══ DATA EXTRACT ══
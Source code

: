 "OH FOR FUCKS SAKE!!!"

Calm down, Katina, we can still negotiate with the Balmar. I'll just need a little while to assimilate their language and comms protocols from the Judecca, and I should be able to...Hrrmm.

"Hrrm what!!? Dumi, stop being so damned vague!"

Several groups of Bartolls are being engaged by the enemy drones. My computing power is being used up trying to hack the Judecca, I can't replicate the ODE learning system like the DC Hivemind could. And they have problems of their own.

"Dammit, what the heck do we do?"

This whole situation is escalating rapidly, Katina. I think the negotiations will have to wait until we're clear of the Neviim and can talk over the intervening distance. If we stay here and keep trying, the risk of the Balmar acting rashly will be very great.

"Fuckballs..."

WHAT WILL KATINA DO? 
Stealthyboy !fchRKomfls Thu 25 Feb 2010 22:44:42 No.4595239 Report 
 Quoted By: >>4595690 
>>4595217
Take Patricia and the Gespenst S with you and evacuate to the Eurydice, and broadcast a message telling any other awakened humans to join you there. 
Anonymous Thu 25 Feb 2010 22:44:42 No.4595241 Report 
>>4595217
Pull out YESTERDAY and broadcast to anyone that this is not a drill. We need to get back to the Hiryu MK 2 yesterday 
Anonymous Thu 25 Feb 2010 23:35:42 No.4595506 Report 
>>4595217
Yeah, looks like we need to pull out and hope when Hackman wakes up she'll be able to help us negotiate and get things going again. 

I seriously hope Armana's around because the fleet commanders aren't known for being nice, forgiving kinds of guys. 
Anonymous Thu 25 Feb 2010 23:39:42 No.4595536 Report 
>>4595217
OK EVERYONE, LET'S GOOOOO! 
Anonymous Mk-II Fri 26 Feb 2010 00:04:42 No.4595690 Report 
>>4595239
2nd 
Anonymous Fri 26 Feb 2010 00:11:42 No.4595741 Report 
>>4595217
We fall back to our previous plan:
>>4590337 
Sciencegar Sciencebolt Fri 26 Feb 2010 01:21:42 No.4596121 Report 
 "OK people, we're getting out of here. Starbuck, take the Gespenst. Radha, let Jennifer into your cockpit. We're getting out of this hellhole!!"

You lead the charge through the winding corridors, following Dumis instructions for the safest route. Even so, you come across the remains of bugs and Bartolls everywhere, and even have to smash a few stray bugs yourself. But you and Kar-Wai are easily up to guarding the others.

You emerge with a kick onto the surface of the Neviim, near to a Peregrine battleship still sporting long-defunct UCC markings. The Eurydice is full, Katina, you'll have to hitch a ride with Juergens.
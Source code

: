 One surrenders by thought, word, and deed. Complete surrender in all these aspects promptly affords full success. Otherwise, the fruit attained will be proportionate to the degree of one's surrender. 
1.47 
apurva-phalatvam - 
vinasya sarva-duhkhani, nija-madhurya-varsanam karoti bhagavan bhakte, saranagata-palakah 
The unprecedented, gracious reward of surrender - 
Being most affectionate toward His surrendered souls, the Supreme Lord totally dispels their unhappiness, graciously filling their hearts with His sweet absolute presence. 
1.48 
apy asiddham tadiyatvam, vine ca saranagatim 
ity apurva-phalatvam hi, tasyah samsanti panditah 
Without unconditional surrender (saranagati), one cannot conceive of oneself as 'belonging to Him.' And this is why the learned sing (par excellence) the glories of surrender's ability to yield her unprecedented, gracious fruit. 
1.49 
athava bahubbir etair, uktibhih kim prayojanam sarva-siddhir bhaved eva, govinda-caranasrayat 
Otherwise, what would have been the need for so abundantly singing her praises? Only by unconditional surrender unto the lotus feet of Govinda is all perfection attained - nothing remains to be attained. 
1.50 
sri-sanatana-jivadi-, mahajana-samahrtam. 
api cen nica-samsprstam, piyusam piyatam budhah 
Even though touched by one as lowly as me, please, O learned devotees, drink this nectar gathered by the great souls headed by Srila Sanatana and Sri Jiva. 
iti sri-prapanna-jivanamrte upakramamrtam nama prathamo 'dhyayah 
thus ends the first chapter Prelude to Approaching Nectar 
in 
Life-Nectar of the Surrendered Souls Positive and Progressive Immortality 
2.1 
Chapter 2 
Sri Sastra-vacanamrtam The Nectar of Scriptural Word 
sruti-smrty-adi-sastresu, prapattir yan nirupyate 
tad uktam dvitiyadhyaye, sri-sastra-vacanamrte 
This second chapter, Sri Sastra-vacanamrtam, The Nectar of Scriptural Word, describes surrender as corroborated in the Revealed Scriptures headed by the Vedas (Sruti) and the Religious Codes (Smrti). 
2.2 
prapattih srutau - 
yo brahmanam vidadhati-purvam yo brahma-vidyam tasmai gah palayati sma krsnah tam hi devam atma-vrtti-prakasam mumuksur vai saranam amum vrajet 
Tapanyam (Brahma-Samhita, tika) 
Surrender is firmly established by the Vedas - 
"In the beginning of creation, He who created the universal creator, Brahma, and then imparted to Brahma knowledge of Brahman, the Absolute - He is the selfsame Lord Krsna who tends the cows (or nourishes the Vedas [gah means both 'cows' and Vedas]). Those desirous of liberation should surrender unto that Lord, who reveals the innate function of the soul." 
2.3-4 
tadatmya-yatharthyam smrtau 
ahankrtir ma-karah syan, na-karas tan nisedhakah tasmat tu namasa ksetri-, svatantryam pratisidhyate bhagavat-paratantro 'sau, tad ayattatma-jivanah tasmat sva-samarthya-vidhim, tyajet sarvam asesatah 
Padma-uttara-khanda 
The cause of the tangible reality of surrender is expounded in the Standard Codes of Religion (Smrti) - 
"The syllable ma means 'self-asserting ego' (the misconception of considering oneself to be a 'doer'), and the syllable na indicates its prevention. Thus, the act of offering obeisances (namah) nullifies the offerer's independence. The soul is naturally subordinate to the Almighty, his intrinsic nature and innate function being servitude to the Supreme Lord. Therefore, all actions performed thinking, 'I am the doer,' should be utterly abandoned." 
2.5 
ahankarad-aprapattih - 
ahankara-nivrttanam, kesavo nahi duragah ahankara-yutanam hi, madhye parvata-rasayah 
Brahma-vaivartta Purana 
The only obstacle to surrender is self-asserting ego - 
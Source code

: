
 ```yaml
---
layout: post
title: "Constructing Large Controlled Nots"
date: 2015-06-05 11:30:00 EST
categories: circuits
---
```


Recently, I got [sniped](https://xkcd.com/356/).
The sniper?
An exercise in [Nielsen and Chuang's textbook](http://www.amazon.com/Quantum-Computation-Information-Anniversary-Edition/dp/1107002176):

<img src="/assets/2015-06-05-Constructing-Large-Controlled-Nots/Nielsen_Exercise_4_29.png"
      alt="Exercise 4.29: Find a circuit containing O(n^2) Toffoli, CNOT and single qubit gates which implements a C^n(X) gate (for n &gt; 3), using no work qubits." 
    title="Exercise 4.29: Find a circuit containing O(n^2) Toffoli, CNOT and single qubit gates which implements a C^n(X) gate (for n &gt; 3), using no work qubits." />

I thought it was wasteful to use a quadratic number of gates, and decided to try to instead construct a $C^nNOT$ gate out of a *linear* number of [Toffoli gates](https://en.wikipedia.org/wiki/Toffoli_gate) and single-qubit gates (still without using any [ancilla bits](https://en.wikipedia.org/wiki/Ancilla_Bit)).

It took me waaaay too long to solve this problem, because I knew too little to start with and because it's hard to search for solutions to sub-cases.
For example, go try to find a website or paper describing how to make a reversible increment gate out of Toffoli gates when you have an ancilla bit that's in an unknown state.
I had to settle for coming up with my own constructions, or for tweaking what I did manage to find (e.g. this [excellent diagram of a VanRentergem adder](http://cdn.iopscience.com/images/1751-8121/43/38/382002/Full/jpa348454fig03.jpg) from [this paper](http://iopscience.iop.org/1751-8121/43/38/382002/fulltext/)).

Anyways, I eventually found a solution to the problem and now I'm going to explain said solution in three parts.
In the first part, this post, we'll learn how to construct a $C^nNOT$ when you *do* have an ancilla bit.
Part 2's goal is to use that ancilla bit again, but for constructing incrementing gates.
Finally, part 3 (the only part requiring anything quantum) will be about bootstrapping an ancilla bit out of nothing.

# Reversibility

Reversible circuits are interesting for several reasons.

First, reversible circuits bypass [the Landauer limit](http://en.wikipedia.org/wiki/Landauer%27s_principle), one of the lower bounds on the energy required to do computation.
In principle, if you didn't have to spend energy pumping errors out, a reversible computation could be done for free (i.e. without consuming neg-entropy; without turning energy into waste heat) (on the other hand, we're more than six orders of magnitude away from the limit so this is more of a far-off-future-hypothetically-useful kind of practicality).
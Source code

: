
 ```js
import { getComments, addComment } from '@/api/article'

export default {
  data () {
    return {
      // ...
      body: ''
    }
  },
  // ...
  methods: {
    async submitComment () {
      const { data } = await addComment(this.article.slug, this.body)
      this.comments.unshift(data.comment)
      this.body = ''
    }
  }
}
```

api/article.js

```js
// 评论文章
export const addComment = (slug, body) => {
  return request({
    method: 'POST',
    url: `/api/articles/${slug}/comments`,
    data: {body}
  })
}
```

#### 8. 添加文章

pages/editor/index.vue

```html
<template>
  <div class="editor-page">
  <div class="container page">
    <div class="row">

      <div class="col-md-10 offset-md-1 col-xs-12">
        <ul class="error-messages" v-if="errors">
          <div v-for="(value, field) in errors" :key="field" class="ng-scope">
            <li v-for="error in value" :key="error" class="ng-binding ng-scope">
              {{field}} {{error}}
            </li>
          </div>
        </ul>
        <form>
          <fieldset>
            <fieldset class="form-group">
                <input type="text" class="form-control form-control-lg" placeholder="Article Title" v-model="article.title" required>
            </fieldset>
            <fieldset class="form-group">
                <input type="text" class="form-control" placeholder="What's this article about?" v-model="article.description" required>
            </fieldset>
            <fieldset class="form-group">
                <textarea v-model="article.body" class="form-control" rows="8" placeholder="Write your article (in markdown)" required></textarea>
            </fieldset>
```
═══
PROBLEM TO SOLVE: Find every line in the records that has the word "Balmar". Copy those lines.

TASK RESULT:
Calm down, Katina, we can still negotiate with the Balmar. I'll just need a little while to assimilate their language and comms protocols from the Judecca, and I should be able to...Hrrmm.
This whole situation is escalating rapidly, Katina. I think the negotiations will have to wait until we're clear of the Neviim and can talk over the intervening distance. If we stay here and keep trying, the risk of the Balmar acting rashly will be very great.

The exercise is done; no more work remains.